- _Aim of the exercise_:
Repeat all the records exactly, omitting pictures.

- _Listed records_:
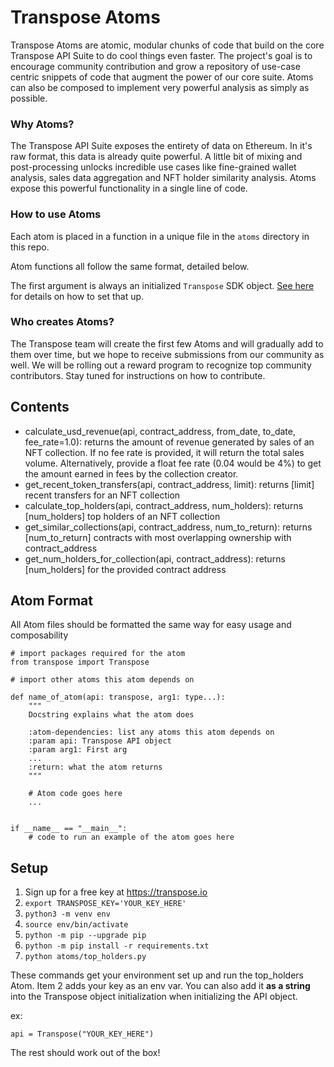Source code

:# Transpose Atoms

Transpose Atoms are atomic, modular chunks of code that build on the core Transpose API Suite to do cool things even faster. The project's goal is to encourage community contribution and grow a repository of use-case centric snippets of code that augment the power of our core suite. Atoms can also be composed to implement very powerful analysis as simply as possible.

### Why Atoms?

The Transpose API Suite exposes the entirety of data on Ethereum. In it's raw format, this data is already quite powerful. A little bit of mixing and post-processing unlocks incredible use cases like fine-grained wallet analysis, sales data aggregation and NFT holder similarity analysis. Atoms expose this powerful functionality in a single line of code.

### How to use Atoms
Each atom is placed in a function in a unique file in the `atoms` directory in this repo.

Atom functions all follow the same format, detailed below.

The first argument is always an initialized `Transpose` SDK object. [See here](https://github.com/TransposeData/transpose-python-sdk) for details on how to set that up.

### Who creates Atoms?
The Transpose team will create the first few Atoms and will gradually add to them over time, but we hope to receive submissions from our community as well. We will be rolling out a reward program to recognize top community contributors. Stay tuned for instructions on how to contribute.

## Contents
- calculate_usd_revenue(api, contract_address, from_date, to_date, fee_rate=1.0): returns the amount of revenue generated by sales of an NFT collection. If no fee rate is provided, it will return the total sales volume. Alternatively, provide a float fee rate (0.04 would be 4%) to get the amount earned in fees by the collection creator. 
- get_recent_token_transfers(api, contract_address, limit): returns [limit] recent transfers for an NFT collection
- calculate_top_holders(api, contract_address, num_holders): returns [num_holders] top holders of an NFT collection
- get_similar_collections(api, contract_address, num_to_return): returns [num_to_return] contracts with most overlapping ownership with contract_address
- get_num_holders_for_collection(api, contract_address): returns [num_holders] for the provided contract address

## Atom Format
All Atom files should be formatted the same way for easy usage and composability
```
# import packages required for the atom
from transpose import Transpose

# import other atoms this atom depends on

def name_of_atom(api: transpose, arg1: type...):
    """
    Docstring explains what the atom does

    :atom-dependencies: list any atoms this atom depends on
    :param api: Transpose API object
    :param arg1: First arg
    ...
    :return: what the atom returns 
    """

    # Atom code goes here
    ...


if __name__ == "__main__":
    # code to run an example of the atom goes here
```


## Setup
1. Sign up for a free key at https://transpose.io 
2. `export TRANSPOSE_KEY='YOUR_KEY_HERE'`
3. `python3 -m venv env`
4. `source env/bin/activate`
5. `python -m pip --upgrade pip`
6. `python -m pip install -r requirements.txt`
7. `python atoms/top_holders.py` 

These commands get your environment set up and run the top_holders Atom. Item 2 adds your key as an env var. You can also add it **as a string** into the Transpose object initialization when initializing the API object.

ex:

`api = Transpose("YOUR_KEY_HERE")`

The rest should work out of the box!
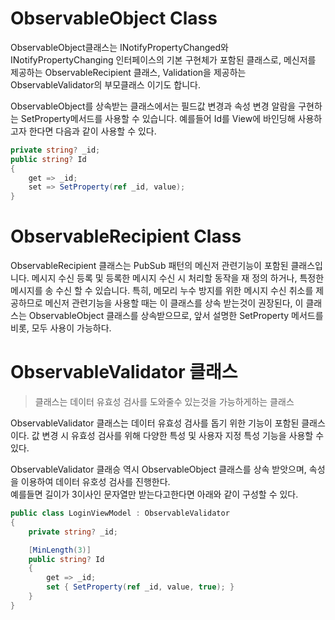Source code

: # ObservableObject Class
ObservableObject클래스는 INotifyPropertyChanged와 INotifyPropertyChanging 인터페이스의 기본 구현체가 포함된 클래스로, 메신저를 제공하는 ObservableRecipient 클래스, Validation을 제공하는 ObservableValidator의 부모클래스 이기도 합니다.  


ObservableObject를 상속받는 클래스에서는 필드값 변경과 속성 변경 알람을 구현하는 SetProperty메서드를 사용할 수 있습니다. 예를들어 Id를 View에 바인딩해 사용하고자 한다면 다음과 같이 사용할 수 있다.
```c#
private string? _id;
public string? Id
{
    get => _id;
    set => SetProperty(ref _id, value);
}
```

# ObservableRecipient Class

ObservableRecipient 클래스는 PubSub 패턴의 메신저 관련기능이 포함된 클래스입니다. 메시지 수신 등록 및 등록한 메시지 수신 시 처리할 동작을 재 정의 하거나, 특정한 메시지를 송 수신 할 수 있습니다. 특히, 메모리 누수 방지를 위한 메시지 수신 취소를 제공하므로 메신저 관련기능을 사용할 때는 이 클래스를 상속 받는것이 권장된다, 이 클래스는 ObservableObject 클래스를 상속받으므로, 앞서 설명한 SetProperty 메서드를 비롯, 모두 사용이 가능하다.  

# ObservableValidator 클래스
> 클래스는 데이터 유효성 검사를 도와줄수 있는것을 가능하게하는 클래스

ObservableValidator 클래스는 데이터 유효성 검사를 돕기 위한 기능이 포함된 클래스이다. 값 변경 시 유효성 검사를 위해 다양한 특성 및 사용자 지정 특성 기능을 사용할 수 있다.  



ObservableValidator 클래승 역시 ObservableObject 클래스를 상속 받앗으며, 속성을 이용하여 데이터 유호성 검사를 진행한다.  
예를들면 길이가 3이사인 문자열만 받는다고한다면 아래와 같이 구성할 수 있다.
```c#
public class LoginViewModel : ObservableValidator
{
    private string? _id;

    [MinLength(3)]
    public string? Id
    {
        get => _id;
        set { SetProperty(ref _id, value, true); }
    }
}
```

- _Reply_:
Source code

:# Transpose Atoms

Transpose Atoms are atomic, modular chunks of code that build on the core Transpose API Suite to do cool things even faster. The project's goal is to encourage community contribution and grow a repository of use-case centric snippets of code that augment the power of our core suite. Atoms can also be composed to implement very powerful analysis as simply as possible.

### Why Atoms?

The Transpose API Suite exposes the entirety of data on Ethereum. In it's raw format, this data is already quite powerful. A little bit of mixing and post-processing unlocks incredible use cases like fine-grained wallet analysis, sales data aggregation and NFT holder similarity analysis. Atoms expose this powerful functionality in a single line of code.

### How to use Atoms
Each atom is placed in a function in a unique file in the `atoms` directory in this repo.

Atom functions all follow the same format, detailed below.

The first argument is always an initialized `Transpose` SDK object. [See here](https://github.com/TransposeData/transpose-python-sdk) for details on how to set that up.

### Who creates Atoms?
The Transpose team will create the first few Atoms and will gradually add to them over time, but we hope to receive submissions from our community as well. We will be rolling out a reward program to recognize top community contributors. Stay tuned for instructions on how to contribute.

## Contents
- calculate_usd_revenue(api, contract_address, from_date, to_date, fee_rate=1.0): returns the amount of revenue generated by sales of an NFT collection. If no fee rate is provided, it will return the total sales volume. Alternatively, provide a float fee rate (0.04 would be 4%) to get the amount earned in fees by the collection creator. 
- get_recent_token_transfers(api, contract_address, limit): returns [limit] recent transfers for an NFT collection
- calculate_top_holders(api, contract_address, num_holders): returns [num_holders] top holders of an NFT collection
- get_similar_collections(api, contract_address, num_to_return): returns [num_to_return] contracts with most overlapping ownership with contract_address
- get_num_holders_for_collection(api, contract_address): returns [num_holders] for the provided contract address

## Atom Format
All Atom files should be formatted the same way for easy usage and composability
```
# import packages required for the atom
from transpose import Transpose

# import other atoms this atom depends on

def name_of_atom(api: transpose, arg1: type...):
    """
    Docstring explains what the atom does

    :atom-dependencies: list any atoms this atom depends on
    :param api: Transpose API object
    :param arg1: First arg
    ...
    :return: what the atom returns 
    """

    # Atom code goes here
    ...


if __name__ == "__main__":
    # code to run an example of the atom goes here
```


## Setup
1. Sign up for a free key at https://transpose.io 
2. `export TRANSPOSE_KEY='YOUR_KEY_HERE'`
3. `python3 -m venv env`
4. `source env/bin/activate`
5. `python -m pip --upgrade pip`
6. `python -m pip install -r requirements.txt`
7. `python atoms/top_holders.py` 

These commands get your environment set up and run the top_holders Atom. Item 2 adds your key as an env var. You can also add it **as a string** into the Transpose object initialization when initializing the API object.

ex:

`api = Transpose("YOUR_KEY_HERE")`

The rest should work out of the box!
Source code

: # ObservableObject Class
ObservableObject클래스는 INotifyPropertyChanged와 INotifyPropertyChanging 인터페이스의 기본 구현체가 포함된 클래스로, 메신저를 제공하는 ObservableRecipient 클래스, Validation을 제공하는 ObservableValidator의 부모클래스 이기도 합니다.  


ObservableObject를 상속받는 클래스에서는 필드값 변경과 속성 변경 알람을 구현하는 SetProperty메서드를 사용할 수 있습니다. 예를들어 Id를 View에 바인딩해 사용하고자 한다면 다음과 같이 사용할 수 있다.
```c#
private string? _id;
public string? Id
{
    get => _id;
    set => SetProperty(ref _id, value);
}
```

# ObservableRecipient Class

ObservableRecipient 클래스는 PubSub 패턴의 메신저 관련기능이 포함된 클래스입니다. 메시지 수신 등록 및 등록한 메시지 수신 시 처리할 동작을 재 정의 하거나, 특정한 메시지를 송 수신 할 수 있습니다. 특히, 메모리 누수 방지를 위한 메시지 수신 취소를 제공하므로 메신저 관련기능을 사용할 때는 이 클래스를 상속 받는것이 권장된다, 이 클래스는 ObservableObject 클래스를 상속받으므로, 앞서 설명한 SetProperty 메서드를 비롯, 모두 사용이 가능하다.  

# ObservableValidator 클래스
> 클래스는 데이터 유효성 검사를 도와줄수 있는것을 가능하게하는 클래스

ObservableValidator 클래스는 데이터 유효성 검사를 돕기 위한 기능이 포함된 클래스이다. 값 변경 시 유효성 검사를 위해 다양한 특성 및 사용자 지정 특성 기능을 사용할 수 있다.  



ObservableValidator 클래승 역시 ObservableObject 클래스를 상속 받앗으며, 속성을 이용하여 데이터 유호성 검사를 진행한다.  
예를들면 길이가 3이사인 문자열만 받는다고한다면 아래와 같이 구성할 수 있다.
```c#
public class LoginViewModel : ObservableValidator
{
    private string? _id;

    [MinLength(3)]
    public string? Id
    {
        get => _id;
        set { SetProperty(ref _id, value, true); }
    }
}
```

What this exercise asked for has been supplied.